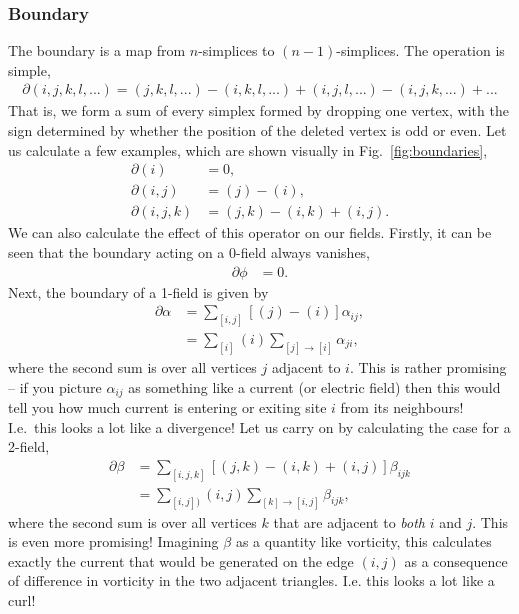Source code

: \documentclass[11pt, oneside]{article} %
\numberwithin{equation}{section}
\begin{document}
\subsubsection{Boundary}
The boundary is a map from $n$-simplices to $(n-1)$-simplices. The operation is simple, 
\begin{align}
    \partial (i,j,k,l,...) = (j,k,l,...) - (i,k,l,...) + (i,j,l,...) - (i,j,k,...) + ...
\end{align}
That is, we form a sum of every simplex formed by dropping one vertex, with the sign determined by whether the position of the deleted vertex is odd or even. Let us calculate a few examples, which are shown visually in Fig.~\ref{fig:boundaries},
\begin{align}
    \partial (i) &= 0, \\
    \partial (i,j) &= (j) - (i), \\
    \partial (i,j,k) &= (j,k) - (i,k) + (i,j).
\end{align}
We can also calculate the effect of this operator on our fields. Firstly, it can be seen that the boundary acting on a 0-field always vanishes,
\begin{align}
    \partial \phi & = 0.
\end{align}
Next, the boundary of a 1-field is given by
\begin{align}
    \partial \alpha & = \sum_{[i,j]}
    \left [ 
    (j) - (i)
    \right ]
    \alpha_{ij} , \\
    & = \sum_{[i]} (i) \sum_{[j] \rightarrow [i]}
    \alpha_{ji},
\end{align}
where the second sum is over all vertices $j$ adjacent to $i$. This is rather promising -- if you picture $\alpha_{ij}$ as something like a current (or electric field) then this would tell you how much current is entering or exiting site $i$ from its neighbours! I.e.~this looks a lot like a divergence! Let us carry on by calculating the case for a 2-field,
\begin{align}
    \partial \beta &= \sum_{[i,j,k]} 
    \left [
    (j,k) - (i,k) + (i,j)
    \right ]
    \beta_{ijk} \\
    & = \sum_{[i,j])} (i,j) 
    \sum_{[k]\rightarrow [i,j]}
    \beta_{ijk},
\end{align}
where the second sum is over all vertices $k$ that are adjacent to \textit{both} $i$ and $j$. This is even more promising! Imagining $\beta$ as a quantity like vorticity, this calculates exactly the current that would be generated on the edge $(i,j)$ as a consequence of difference in vorticity in the two adjacent triangles. I.e. this looks a lot like a curl!
\end{document}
★ ★ ★ ★ ★
### Work order
Within the listing above, copy each line that has the string "field".

### Task answer
We can also calculate the effect of this operator on our fields. Firstly, it can be seen that the boundary acting on a 0-field always vanishes,
Next, the boundary of a 1-field is given by
where the second sum is over all vertices $j$ adjacent to $i$. This is rather promising -- if you picture $\alpha_{ij}$ as something like a current (or electric field) then this would tell you how much current is entering or exiting site $i$ from its neighbours! I.e.~this looks a lot like a divergence! Let us carry on by calculating the case for a 2-field,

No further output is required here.